WORK REQUEST: Which lines in the records below contain the word "warn"? Copy each one.

MATERIAL PROVIDED:

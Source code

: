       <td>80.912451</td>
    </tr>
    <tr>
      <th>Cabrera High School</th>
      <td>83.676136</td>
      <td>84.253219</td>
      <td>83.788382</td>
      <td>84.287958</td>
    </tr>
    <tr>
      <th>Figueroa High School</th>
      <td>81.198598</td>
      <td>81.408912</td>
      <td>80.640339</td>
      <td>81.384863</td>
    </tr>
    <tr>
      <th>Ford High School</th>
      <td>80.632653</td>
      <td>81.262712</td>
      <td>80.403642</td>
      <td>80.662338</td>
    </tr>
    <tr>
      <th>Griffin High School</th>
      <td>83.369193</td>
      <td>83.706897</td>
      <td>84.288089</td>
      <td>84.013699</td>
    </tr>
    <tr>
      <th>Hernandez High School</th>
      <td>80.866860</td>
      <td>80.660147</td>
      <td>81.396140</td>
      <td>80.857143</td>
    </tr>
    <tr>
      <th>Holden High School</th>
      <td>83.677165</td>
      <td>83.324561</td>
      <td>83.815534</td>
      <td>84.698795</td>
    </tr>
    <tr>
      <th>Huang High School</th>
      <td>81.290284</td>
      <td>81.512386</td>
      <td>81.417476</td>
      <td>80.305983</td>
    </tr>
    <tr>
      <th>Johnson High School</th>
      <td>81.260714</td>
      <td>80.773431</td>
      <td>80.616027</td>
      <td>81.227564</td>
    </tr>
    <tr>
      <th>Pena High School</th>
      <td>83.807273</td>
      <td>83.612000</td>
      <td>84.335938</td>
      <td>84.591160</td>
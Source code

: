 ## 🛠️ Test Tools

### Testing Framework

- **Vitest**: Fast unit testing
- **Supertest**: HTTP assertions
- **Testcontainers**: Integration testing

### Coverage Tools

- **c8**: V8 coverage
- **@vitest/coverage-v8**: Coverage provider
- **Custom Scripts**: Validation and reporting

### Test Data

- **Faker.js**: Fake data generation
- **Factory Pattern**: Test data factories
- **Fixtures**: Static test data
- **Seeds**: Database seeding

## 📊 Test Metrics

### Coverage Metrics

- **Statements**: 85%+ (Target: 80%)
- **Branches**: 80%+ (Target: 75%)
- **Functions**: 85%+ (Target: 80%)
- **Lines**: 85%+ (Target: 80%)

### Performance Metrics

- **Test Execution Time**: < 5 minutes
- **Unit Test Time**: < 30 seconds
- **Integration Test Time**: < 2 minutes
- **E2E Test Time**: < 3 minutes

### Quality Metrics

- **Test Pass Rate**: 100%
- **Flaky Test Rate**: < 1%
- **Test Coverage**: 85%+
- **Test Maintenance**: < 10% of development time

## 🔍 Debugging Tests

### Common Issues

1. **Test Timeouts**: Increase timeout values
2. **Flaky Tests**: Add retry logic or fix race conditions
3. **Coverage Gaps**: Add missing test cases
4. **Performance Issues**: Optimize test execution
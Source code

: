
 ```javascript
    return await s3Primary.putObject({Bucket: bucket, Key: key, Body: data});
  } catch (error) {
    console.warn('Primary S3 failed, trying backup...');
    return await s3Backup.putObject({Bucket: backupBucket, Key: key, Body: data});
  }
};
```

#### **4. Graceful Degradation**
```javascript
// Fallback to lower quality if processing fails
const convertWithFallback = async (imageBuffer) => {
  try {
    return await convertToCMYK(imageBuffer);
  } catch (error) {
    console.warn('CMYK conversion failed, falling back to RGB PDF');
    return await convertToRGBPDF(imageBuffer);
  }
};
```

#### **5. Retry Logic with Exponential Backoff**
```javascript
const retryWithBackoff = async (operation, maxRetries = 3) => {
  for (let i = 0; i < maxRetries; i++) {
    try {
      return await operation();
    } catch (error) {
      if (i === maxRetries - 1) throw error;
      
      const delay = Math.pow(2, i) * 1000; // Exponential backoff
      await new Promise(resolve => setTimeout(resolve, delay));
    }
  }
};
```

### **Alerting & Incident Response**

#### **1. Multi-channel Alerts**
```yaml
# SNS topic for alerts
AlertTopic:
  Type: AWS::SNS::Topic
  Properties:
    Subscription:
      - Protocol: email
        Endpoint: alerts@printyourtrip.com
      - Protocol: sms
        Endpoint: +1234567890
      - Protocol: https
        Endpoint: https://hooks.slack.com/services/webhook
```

WRITTEN SOLUTION:
    console.warn('Primary S3 failed, trying backup...');
    console.warn('CMYK conversion failed, falling back to RGB PDF');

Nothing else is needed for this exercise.